Ghislaine Maxwell family ‘shocked’ by denial of new trial
NEW YORK (AP) — The siblings of Ghislaine Maxwell said Tuesday they are “profoundly shocked and troubled” that a judge rejected a new trial for the British socialite on sex trafficking charges despite revelations that a juror who helped to convict her failed to disclose he was sexually abused as a child.
In a statement, the “Maxwell Family” said it was focused on an appeal of U.S. District Judge Alison J. Nathan’s ruling last Friday that left intact Maxwell’s conviction on charges that she served as the key recruiter of teenage girls for financier Jeffrey Epstein to sexually abuse from 1994 to 2004.
The judge said she concluded that a December verdict convicting Maxwell, 60, of sex trafficking and other charges was still valid because the juror did not deliberately give wrong answers on a juror questionnaire and because he “harbored no bias toward the defendant and could serve as a fair and impartial juror.”
“Our family is profoundly shocked and troubled by the denial of a retrial for our sister, Ghislaine Maxwell,” Maxwell family members said. “The court’s ruling in this matter is as tainted as the original verdict is unsafe.”
The statement said that the issue over Juror No. 50’s revelations to media outlets after the trial will be one among many issues that will be appealed to the 2nd U.S. Circuit Court of Appeals in Manhattan.
“Our Family is optimistic about Ghislaine’s success on appeal,” they wrote.
Juror No. 50’s media interviews days after the verdict came after a month-long trial at which Maxwell was portrayed as the crucial component of Epstein’s sexual abuse conspiracy. Sometimes, prosecutors said, Maxwell joined in the abuse.
After the trial’s conclusion, the juror, identified in court papers only as Juror No. 50, said publicly that he’d been abused as a child and had persuaded some fellow jurors that a victim’s imperfect memory of abuse doesn’t mean it didn’t happen.

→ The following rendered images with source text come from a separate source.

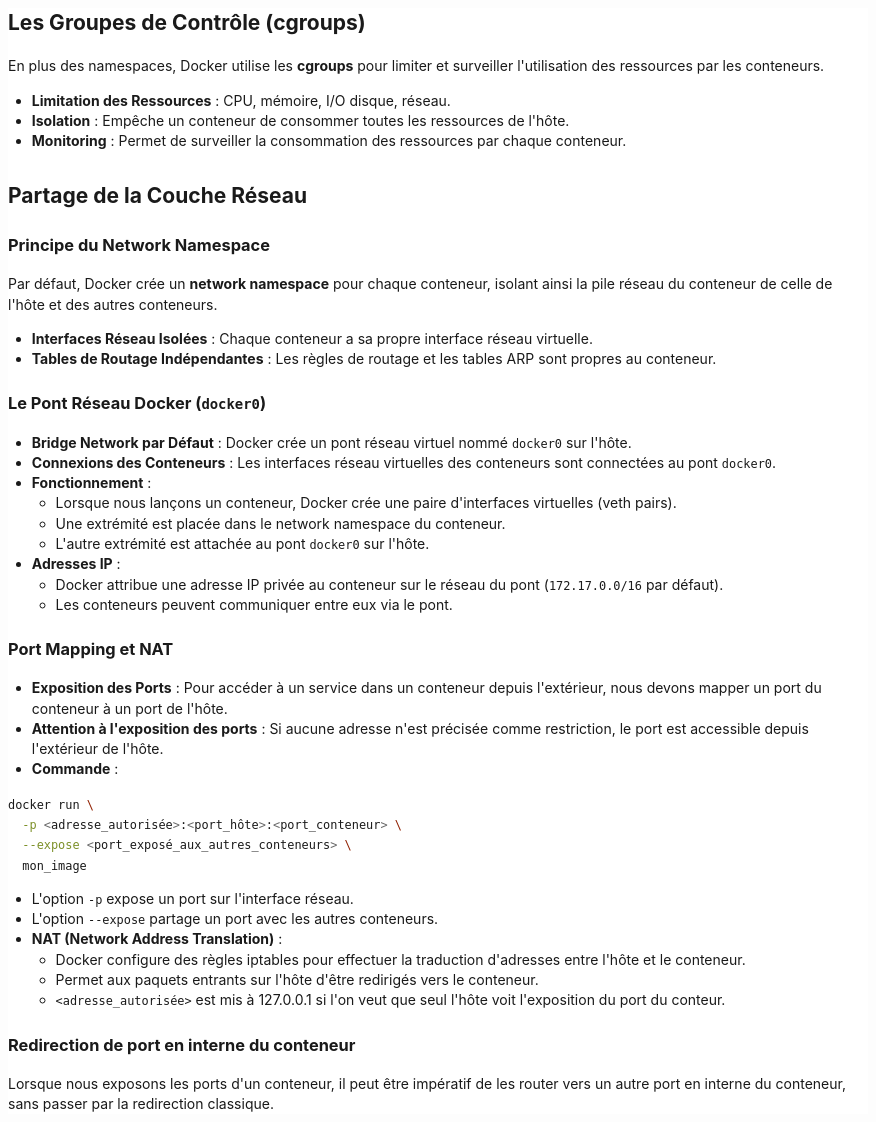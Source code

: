 ## Les Groupes de Contrôle (cgroups)

En plus des namespaces, Docker utilise les **cgroups** pour limiter et surveiller l'utilisation des ressources par les conteneurs.

- **Limitation des Ressources** : CPU, mémoire, I/O disque, réseau.
- **Isolation** : Empêche un conteneur de consommer toutes les ressources de l'hôte.
- **Monitoring** : Permet de surveiller la consommation des ressources par chaque conteneur.

## Partage de la Couche Réseau

### Principe du Network Namespace

Par défaut, Docker crée un **network namespace** pour chaque conteneur, isolant ainsi la pile réseau du conteneur de celle de l'hôte et des autres conteneurs.

- **Interfaces Réseau Isolées** : Chaque conteneur a sa propre interface réseau virtuelle.
- **Tables de Routage Indépendantes** : Les règles de routage et les tables ARP sont propres au conteneur.

### Le Pont Réseau Docker (`docker0`)

- **Bridge Network par Défaut** : Docker crée un pont réseau virtuel nommé `docker0` sur l'hôte.
- **Connexions des Conteneurs** : Les interfaces réseau virtuelles des conteneurs sont connectées au pont `docker0`.
- **Fonctionnement** :
  - Lorsque nous lançons un conteneur, Docker crée une paire d'interfaces virtuelles (veth pairs).
  - Une extrémité est placée dans le network namespace du conteneur.
  - L'autre extrémité est attachée au pont `docker0` sur l'hôte.
- **Adresses IP** :
  - Docker attribue une adresse IP privée au conteneur sur le réseau du pont (`172.17.0.0/16` par défaut).
  - Les conteneurs peuvent communiquer entre eux via le pont.

### Port Mapping et NAT

- **Exposition des Ports** : Pour accéder à un service dans un conteneur depuis l'extérieur, nous devons mapper un port du conteneur à un port de l'hôte.
- **Attention à l'exposition des ports** : Si aucune adresse n'est précisée comme restriction, le port est accessible depuis l'extérieur de l'hôte.
- **Commande** :
```bash
docker run \
  -p <adresse_autorisée>:<port_hôte>:<port_conteneur> \
  --expose <port_exposé_aux_autres_conteneurs> \
  mon_image
```
- L'option `-p` expose un port sur l'interface réseau.
- L'option `--expose` partage un port avec les autres conteneurs.
- **NAT (Network Address Translation)** :
  - Docker configure des règles iptables pour effectuer la traduction d'adresses entre l'hôte et le conteneur.
  - Permet aux paquets entrants sur l'hôte d'être redirigés vers le conteneur.
  - `<adresse_autorisée>` est mis à 127.0.0.1 si l'on veut que seul l'hôte voit l'exposition du port du conteur.
### Redirection de port en interne du conteneur
Lorsque nous exposons les ports d'un conteneur, il peut être impératif de les router vers un autre port en interne du conteneur, sans passer par la redirection classique.
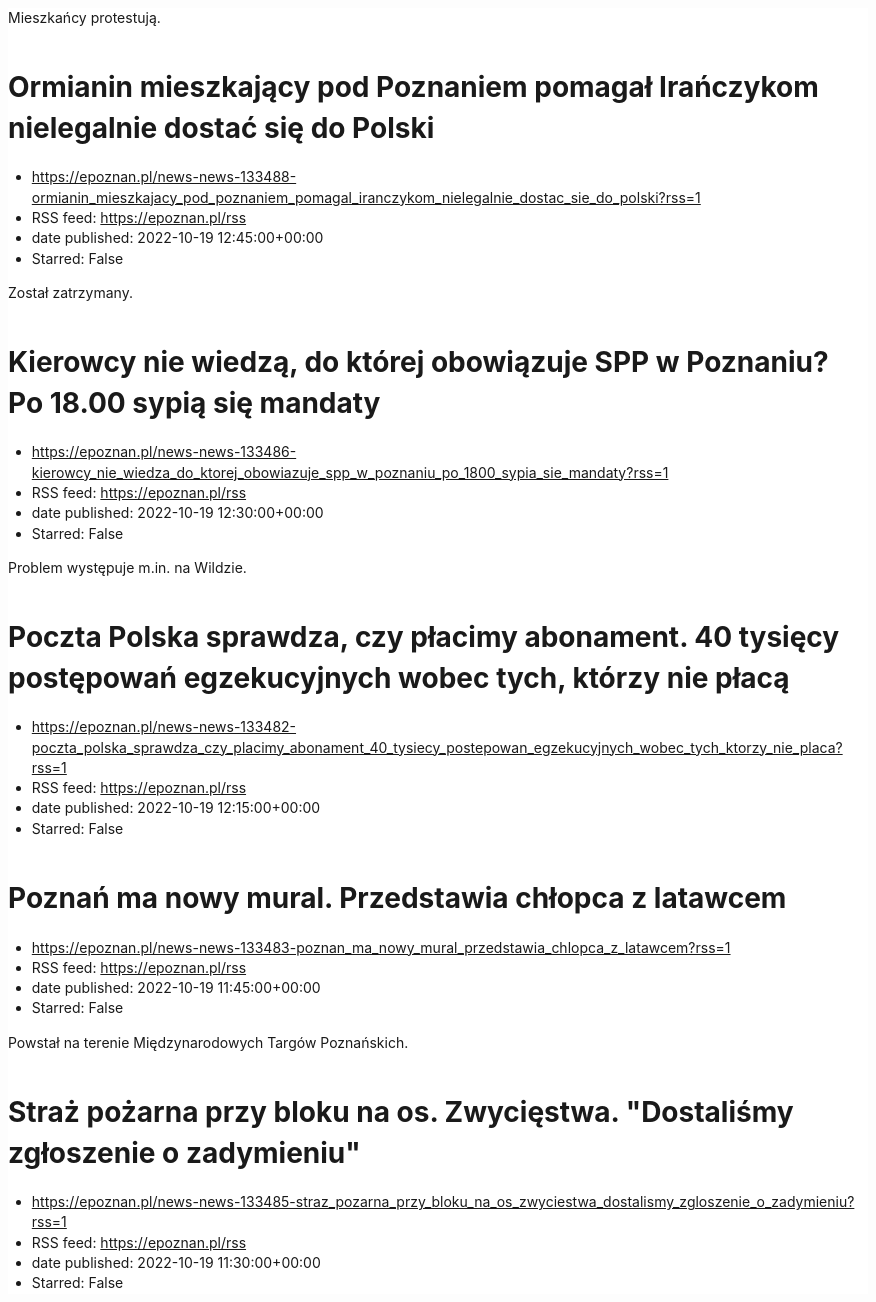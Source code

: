 Mieszkańcy protestują.

# Ormianin mieszkający pod Poznaniem pomagał Irańczykom nielegalnie dostać się do Polski
 - https://epoznan.pl/news-news-133488-ormianin_mieszkajacy_pod_poznaniem_pomagal_iranczykom_nielegalnie_dostac_sie_do_polski?rss=1
 - RSS feed: https://epoznan.pl/rss
 - date published: 2022-10-19 12:45:00+00:00
 - Starred: False

Został zatrzymany.

# Kierowcy nie wiedzą, do której obowiązuje SPP w Poznaniu? Po 18.00 sypią się mandaty
 - https://epoznan.pl/news-news-133486-kierowcy_nie_wiedza_do_ktorej_obowiazuje_spp_w_poznaniu_po_1800_sypia_sie_mandaty?rss=1
 - RSS feed: https://epoznan.pl/rss
 - date published: 2022-10-19 12:30:00+00:00
 - Starred: False

Problem występuje m.in. na Wildzie.

# Poczta Polska sprawdza, czy płacimy abonament. 40 tysięcy postępowań egzekucyjnych wobec tych, którzy nie płacą
 - https://epoznan.pl/news-news-133482-poczta_polska_sprawdza_czy_placimy_abonament_40_tysiecy_postepowan_egzekucyjnych_wobec_tych_ktorzy_nie_placa?rss=1
 - RSS feed: https://epoznan.pl/rss
 - date published: 2022-10-19 12:15:00+00:00
 - Starred: False



# Poznań ma nowy mural. Przedstawia chłopca z latawcem
 - https://epoznan.pl/news-news-133483-poznan_ma_nowy_mural_przedstawia_chlopca_z_latawcem?rss=1
 - RSS feed: https://epoznan.pl/rss
 - date published: 2022-10-19 11:45:00+00:00
 - Starred: False

Powstał na terenie Międzynarodowych Targów Poznańskich.

# Straż pożarna przy bloku na os. Zwycięstwa. &quot;Dostaliśmy zgłoszenie o zadymieniu&quot;
 - https://epoznan.pl/news-news-133485-straz_pozarna_przy_bloku_na_os_zwyciestwa_dostalismy_zgloszenie_o_zadymieniu?rss=1
 - RSS feed: https://epoznan.pl/rss
 - date published: 2022-10-19 11:30:00+00:00
 - Starred: False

He was among potential jurors in the case who filled out a 50-page questionnaire including a question that asked: “Have you or a friend or family member ever been the victim of sexual harassment, sexual abuse, or sexual assault?”
The juror checked “No.”
The juror said in one interview that he didn’t remember being asked that question, which was No. 48 on the form.
After rejecting defense demands that she immediately order a new trial, the judge conducted an unusual hearing at which she questioned the juror.
His answers were analyzed by the judge in her written decision last Friday.
She said she concluded that his rush to finish the questionnaire led to inaccurate answers.
“Juror 50’s lack of attention and care in responding accurately to every question on the questionnaire is regrettable, but the Court is confident that the failure to disclose was not deliberate,” she wrote. “The Court further finds that Juror 50 was not biased and would not have been stricken for cause even if he had answered each question on the questionnaire accurately.”
Defense lawyers had insisted that they would have used one of a limited number of “strikes” that allow them to eliminate several jurors for any reason at all to force him off the jury.
In its statement, Maxwell family members said the judge had failed to uphold “the paramount interests of justice” by severely limiting the questioning of the juror and had “effectively ensured the loading of the dice” by granting him immunity from prosecution for perjury.
Epstein was 66 when he committed suicide in 2019 as he awaited a sex trafficking trial in Manhattan.
Associated Press Writer Danica Kirka reported from London.